The association between distal neoplasia on sigmoidoscopy and proximal colonic pathology on follow-up colonoscopy has been well-described.
However, it is not known if these findings are consistent across ethnic groups.
Dr Fritz Francois evaluated ethnic variations in the prevalence of proximal neoplasia on follow-up colonoscopy after a neoplastic lesion was found on sigmoidoscopy.
The research team prospectively enrolled 2207 asymptomatic patients at average-risk for colorectal
cancer referred for screening flexible sigmoidoscopy.
Colonoscopy was recommended for all patients with a polyp on flexible sigmoidoscopy, regardless of size.
Advanced neoplasms were defined as 10 mm or more in diameter or any adenoma, regardless of size, with villous histology, high-grade dysplasia, or cancer.
|Neoplasia occurred in 11% of African Americans, and 26% of Asians|
|American Journal of Gastroenterology|
The research team reported that 970 were Caucasian, 765 were African American, 395 were Hispanic, and 77 were Asian.

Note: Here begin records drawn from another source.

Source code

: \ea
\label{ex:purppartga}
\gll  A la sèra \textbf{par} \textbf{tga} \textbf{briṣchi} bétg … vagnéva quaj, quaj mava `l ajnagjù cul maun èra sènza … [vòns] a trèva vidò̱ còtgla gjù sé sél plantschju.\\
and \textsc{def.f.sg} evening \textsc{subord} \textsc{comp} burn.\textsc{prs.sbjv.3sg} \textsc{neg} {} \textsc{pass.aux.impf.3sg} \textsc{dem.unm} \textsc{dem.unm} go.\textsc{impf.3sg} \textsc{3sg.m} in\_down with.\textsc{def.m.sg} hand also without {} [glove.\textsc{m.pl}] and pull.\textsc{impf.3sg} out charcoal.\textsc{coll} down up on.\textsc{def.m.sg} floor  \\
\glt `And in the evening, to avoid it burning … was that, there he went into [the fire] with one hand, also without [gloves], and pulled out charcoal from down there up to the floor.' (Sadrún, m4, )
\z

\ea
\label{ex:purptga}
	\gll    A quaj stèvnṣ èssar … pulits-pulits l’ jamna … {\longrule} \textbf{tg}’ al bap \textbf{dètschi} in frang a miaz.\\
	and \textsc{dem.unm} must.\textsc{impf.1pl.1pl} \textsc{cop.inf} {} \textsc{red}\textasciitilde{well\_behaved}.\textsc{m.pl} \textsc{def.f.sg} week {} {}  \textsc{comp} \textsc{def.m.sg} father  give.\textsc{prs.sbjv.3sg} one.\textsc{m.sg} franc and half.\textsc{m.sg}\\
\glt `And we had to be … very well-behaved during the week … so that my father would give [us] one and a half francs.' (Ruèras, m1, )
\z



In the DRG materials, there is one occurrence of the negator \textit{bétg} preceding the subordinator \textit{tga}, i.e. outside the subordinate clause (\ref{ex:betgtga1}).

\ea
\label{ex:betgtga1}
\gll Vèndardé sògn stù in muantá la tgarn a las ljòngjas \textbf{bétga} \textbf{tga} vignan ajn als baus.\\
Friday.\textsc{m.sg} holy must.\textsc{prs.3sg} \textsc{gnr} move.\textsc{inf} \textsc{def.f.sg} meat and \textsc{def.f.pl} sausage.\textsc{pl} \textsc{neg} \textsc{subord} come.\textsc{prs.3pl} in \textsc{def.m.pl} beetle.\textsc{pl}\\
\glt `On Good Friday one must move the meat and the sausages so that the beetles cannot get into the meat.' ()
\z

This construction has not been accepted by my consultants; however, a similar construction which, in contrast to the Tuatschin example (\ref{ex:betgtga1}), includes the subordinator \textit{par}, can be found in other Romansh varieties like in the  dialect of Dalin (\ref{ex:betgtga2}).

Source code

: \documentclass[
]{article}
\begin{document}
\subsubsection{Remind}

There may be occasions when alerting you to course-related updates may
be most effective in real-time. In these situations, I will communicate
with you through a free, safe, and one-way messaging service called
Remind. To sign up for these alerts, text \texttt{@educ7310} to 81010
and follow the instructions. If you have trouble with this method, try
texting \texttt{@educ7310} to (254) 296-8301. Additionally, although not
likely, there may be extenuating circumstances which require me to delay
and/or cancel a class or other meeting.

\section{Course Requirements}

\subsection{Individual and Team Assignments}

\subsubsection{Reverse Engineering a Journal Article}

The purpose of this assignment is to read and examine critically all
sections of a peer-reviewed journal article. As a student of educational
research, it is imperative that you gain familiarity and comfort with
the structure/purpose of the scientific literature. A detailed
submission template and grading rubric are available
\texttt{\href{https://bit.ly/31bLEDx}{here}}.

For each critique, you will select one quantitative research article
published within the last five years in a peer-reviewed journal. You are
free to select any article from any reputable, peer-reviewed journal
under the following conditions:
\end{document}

The prevalence of neoplasia in the distal colon was 13% in Caucasians, 11% in African Americans, 16% in Hispanics, and 25% in Asians.
Of the 290 patients with neoplastic lesions on sigmoidoscopy, follow-up colonoscopy identified neoplasms in the proximal colon in 67% of Hispanics.
The researchers found neoplasms in the proximal colon in 59% of African Americans, 64% of Caucasians, and 26% of Asians.
Advanced neoplasms in the proximal colon were highest in African Americans at 35 %, and lowest in Asians at 11 %.
Dr Francois's team concluded, “In our study population, Asians demonstrated a higher prevalence of distal colonic neoplasia, and a lower prevalence of proximal colonic neoplasia compared to non-Asians.”
“Future studies should explore ethnic variation in colonic neoplasia prevalence and location since ethnic variation could lead to tailored colorectal cancer screening strategies.”